- [WORK REQUEST]: Could you copy out every line of the data where the word "paper" occurs?

- [INPUT DATA]:
▬▬▬▬▬▬
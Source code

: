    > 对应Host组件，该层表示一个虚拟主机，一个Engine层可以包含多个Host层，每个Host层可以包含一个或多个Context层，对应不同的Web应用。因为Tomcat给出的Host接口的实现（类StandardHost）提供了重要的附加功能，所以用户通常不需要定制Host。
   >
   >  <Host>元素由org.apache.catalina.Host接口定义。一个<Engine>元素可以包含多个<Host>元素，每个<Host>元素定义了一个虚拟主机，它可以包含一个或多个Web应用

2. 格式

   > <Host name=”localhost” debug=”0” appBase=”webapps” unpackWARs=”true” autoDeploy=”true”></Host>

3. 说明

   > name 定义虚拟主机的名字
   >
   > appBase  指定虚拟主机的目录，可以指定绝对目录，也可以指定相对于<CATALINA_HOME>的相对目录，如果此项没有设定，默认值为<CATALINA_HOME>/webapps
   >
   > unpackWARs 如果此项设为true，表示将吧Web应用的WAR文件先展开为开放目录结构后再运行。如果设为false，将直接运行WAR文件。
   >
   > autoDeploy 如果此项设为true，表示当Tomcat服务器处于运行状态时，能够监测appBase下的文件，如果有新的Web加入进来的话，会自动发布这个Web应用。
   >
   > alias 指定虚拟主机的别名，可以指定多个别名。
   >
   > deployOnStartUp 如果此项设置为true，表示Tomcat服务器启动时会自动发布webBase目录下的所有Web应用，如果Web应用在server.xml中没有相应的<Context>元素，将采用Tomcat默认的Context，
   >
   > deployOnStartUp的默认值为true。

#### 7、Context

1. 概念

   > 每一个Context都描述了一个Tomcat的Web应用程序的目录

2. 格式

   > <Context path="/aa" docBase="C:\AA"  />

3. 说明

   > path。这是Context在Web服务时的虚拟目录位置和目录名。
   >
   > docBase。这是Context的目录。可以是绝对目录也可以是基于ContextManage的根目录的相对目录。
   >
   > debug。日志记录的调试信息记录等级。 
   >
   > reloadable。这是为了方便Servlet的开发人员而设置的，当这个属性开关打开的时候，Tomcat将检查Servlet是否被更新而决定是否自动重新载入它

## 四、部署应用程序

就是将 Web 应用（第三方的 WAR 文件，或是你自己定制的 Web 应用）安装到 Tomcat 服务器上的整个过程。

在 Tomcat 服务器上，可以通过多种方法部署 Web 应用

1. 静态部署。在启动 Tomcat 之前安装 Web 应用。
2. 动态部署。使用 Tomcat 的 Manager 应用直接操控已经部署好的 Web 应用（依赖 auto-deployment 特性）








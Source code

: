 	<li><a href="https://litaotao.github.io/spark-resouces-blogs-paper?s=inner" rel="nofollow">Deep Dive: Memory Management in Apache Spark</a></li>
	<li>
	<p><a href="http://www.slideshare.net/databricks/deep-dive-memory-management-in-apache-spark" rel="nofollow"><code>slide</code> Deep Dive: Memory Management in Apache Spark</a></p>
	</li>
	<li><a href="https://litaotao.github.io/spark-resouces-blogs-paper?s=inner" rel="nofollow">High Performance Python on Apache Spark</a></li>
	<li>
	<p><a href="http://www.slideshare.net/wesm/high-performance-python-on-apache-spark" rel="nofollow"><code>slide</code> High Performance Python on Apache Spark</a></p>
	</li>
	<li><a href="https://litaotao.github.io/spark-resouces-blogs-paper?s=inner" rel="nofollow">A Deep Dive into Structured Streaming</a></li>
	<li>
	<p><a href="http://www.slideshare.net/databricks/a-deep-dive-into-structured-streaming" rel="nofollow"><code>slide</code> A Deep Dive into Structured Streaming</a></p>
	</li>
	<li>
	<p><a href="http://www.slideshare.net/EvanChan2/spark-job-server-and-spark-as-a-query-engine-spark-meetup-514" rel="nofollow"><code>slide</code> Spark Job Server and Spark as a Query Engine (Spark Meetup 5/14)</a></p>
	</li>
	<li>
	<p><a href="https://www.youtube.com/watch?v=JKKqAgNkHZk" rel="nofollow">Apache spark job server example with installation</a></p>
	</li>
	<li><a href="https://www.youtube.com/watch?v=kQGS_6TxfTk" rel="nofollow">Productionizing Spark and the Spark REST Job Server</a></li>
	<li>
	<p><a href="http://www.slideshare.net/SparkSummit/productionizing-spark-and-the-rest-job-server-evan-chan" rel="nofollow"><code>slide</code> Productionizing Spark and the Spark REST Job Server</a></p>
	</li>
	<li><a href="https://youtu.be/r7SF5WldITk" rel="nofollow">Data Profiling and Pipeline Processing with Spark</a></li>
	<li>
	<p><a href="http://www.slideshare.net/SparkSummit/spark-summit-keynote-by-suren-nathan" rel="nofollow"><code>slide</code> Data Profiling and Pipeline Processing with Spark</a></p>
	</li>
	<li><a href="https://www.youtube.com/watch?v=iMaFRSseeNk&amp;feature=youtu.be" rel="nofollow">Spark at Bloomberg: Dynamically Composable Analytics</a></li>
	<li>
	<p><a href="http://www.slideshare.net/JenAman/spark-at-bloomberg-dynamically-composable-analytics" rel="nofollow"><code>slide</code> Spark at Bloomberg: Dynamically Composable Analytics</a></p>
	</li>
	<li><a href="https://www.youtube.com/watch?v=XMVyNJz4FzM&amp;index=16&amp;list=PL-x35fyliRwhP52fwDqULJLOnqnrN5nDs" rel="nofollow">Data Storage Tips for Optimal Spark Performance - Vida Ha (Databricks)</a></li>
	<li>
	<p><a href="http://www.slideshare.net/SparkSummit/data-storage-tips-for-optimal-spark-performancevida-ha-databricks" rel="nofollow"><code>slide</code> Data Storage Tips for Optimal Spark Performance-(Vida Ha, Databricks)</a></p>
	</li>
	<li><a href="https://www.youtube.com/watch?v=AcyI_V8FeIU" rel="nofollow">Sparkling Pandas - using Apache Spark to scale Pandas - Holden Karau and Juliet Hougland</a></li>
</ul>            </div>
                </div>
▬▬▬▬▬▬
- [RESPONSE BOX]:
: 	<li><a href="https://litaotao.github.io/spark-resouces-blogs-paper?s=inner" rel="nofollow">Deep Dive: Memory Management in Apache Spark</a></li>
	<li><a href="https://litaotao.github.io/spark-resouces-blogs-paper?s=inner" rel="nofollow">High Performance Python on Apache Spark</a></li>
	<li><a href="https://litaotao.github.io/spark-resouces-blogs-paper?s=inner" rel="nofollow">A Deep Dive into Structured Streaming</a></li>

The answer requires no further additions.